Some opponents of the legalisation of voluntary euthanasia
might concede that all this follows, if we have a genuinely free
and rational decision to die: but, they add, we can never be
sure that a request to be killed is the result of a free and rational
decision. Will not the sick and elderly be pressured by their
relatives to end their lives quickly? Will it not be possible to
commit outright murder by pretending that a person has requested
euthanasia? And even if there is no pressure of falsification,
can anyone who is ill, suffering pain, and very probably
in a drugged and confused state of mind, make a rational decision
about whether to live or die?
These questions raise technical difficulties for the legalisation
of voluntary euthanasia, rather than objections to the underlying
ethical principles; but they are serious difficulties nonetheless.

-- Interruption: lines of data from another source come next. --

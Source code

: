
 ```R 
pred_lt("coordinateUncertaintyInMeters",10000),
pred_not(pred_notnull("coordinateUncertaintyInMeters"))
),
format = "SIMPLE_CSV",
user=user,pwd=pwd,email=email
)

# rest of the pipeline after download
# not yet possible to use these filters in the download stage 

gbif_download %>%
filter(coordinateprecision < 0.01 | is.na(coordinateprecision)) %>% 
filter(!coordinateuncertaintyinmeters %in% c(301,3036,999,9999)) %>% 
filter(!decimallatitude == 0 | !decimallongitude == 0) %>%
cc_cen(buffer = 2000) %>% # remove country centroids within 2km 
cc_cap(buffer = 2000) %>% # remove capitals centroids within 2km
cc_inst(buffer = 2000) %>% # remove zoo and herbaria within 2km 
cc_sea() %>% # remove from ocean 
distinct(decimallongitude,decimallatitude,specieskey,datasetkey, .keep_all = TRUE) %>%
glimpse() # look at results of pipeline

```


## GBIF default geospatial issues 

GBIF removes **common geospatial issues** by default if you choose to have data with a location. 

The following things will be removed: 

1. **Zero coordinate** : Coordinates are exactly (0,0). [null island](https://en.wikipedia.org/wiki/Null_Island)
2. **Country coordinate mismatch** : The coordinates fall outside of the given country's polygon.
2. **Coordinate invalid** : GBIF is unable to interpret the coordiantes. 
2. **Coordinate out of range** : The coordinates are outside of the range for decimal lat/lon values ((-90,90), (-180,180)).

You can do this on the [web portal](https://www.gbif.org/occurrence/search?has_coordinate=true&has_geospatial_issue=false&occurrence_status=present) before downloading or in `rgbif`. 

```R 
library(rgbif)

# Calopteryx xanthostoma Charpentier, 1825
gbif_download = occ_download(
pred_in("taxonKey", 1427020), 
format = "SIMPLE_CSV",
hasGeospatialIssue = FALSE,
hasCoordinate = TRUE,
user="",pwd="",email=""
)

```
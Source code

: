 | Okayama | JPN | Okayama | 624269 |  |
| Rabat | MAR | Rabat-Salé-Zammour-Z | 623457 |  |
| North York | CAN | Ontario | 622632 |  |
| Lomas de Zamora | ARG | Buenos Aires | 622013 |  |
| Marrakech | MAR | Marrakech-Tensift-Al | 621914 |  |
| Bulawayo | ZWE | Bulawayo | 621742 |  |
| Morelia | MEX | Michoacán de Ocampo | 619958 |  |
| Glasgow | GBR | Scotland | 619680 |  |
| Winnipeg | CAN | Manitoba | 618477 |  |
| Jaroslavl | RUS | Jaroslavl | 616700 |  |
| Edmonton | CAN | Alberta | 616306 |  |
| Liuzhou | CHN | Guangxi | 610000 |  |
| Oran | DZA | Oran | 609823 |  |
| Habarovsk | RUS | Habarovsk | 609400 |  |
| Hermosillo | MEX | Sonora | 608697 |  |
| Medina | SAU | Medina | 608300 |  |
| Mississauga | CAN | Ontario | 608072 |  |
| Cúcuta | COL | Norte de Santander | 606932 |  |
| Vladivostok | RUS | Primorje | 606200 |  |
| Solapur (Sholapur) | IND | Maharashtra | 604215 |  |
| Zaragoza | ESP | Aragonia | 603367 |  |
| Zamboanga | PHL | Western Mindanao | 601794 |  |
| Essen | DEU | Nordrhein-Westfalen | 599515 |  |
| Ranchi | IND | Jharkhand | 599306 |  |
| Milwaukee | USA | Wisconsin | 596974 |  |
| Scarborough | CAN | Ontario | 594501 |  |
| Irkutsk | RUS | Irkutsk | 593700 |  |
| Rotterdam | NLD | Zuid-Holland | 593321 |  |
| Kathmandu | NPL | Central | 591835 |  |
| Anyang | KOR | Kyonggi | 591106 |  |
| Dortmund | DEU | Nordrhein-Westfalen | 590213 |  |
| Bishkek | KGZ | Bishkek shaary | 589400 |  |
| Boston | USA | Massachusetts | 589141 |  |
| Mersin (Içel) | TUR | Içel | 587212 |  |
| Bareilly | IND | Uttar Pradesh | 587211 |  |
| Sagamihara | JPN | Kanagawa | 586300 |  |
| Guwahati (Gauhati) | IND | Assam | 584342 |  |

The guidelines developed by the courts in the Netherlands
have sought to meet them by proposing that euthanasia
is acceptable only if
• It is carried out by a physician.
• The patient has explicitly requested euthanasia in a manner
that leaves no doubt of the patient's desire to die.
• The patient's decision is well-informed, free, and durable.
• The patient has an irreversible condition causing protracted
physical or mental suffering that the patients finds unbearable.
• There is no reasonable alternative (reasonable from the patient's
point of view) to alleviate the patient's suffering.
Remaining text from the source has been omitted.